Source data:
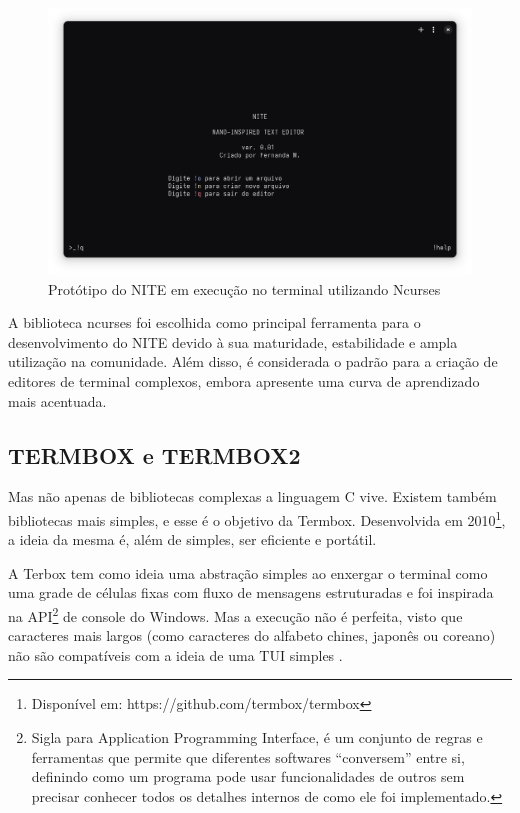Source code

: \FloatBarrier
\begin{figure}[!htbp]
    \centering
    \caption{Protótipo do NITE em execução no terminal utilizando Ncurses}
    \includegraphics[scale=0.3]{imagens/NITE.png}
\end{figure}
\FloatBarrier

A biblioteca ncurses foi escolhida como principal ferramenta para o desenvolvimento
do NITE devido à sua maturidade, estabilidade e ampla utilização na comunidade. Além
disso, é considerada o padrão para a criação de editores de terminal complexos, embora
apresente uma curva de aprendizado mais acentuada.

\subsection{TERMBOX e TERMBOX2}

Mas não apenas de bibliotecas complexas a linguagem C vive. Existem também bibliotecas
mais simples, e esse é o objetivo da Termbox. Desenvolvida em 2010\footnote{Disponível
em: https://github.com/termbox/termbox}, a ideia da mesma é, além de simples, ser
eficiente e portátil.

A Terbox tem como ideia uma abstração simples ao enxergar o terminal como uma grade
de células fixas com fluxo de mensagens estruturadas e foi inspirada na API\footnote{Sigla
para Application Programming Interface, é um conjunto de regras e ferramentas que
permite que diferentes softwares “conversem” entre si, definindo como um
programa pode usar funcionalidades de outros sem precisar conhecer todos os
detalhes internos de como ele foi implementado.} de console do Windows. Mas a execução
não é perfeita, visto que caracteres mais largos (como caracteres do alfabeto chines,
japonês ou coreano) não são compatíveis com a ideia de uma TUI simples \cite{termbox_googlecode}.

#### [What you should do]
With the pictures left out, restate word for word every line of the data above, from the first down to the line that contains "A biblioteca ncurses".

#### [Solution for this exercise]
Source code

: \FloatBarrier
\begin{figure}[!htbp]
    \centering
    \caption{Protótipo do NITE em execução no terminal utilizando Ncurses}
    \includegraphics[scale=0.3]{imagens/NITE.png}
\end{figure}
\FloatBarrier

A biblioteca ncurses foi escolhida como principal ferramenta para o desenvolvimento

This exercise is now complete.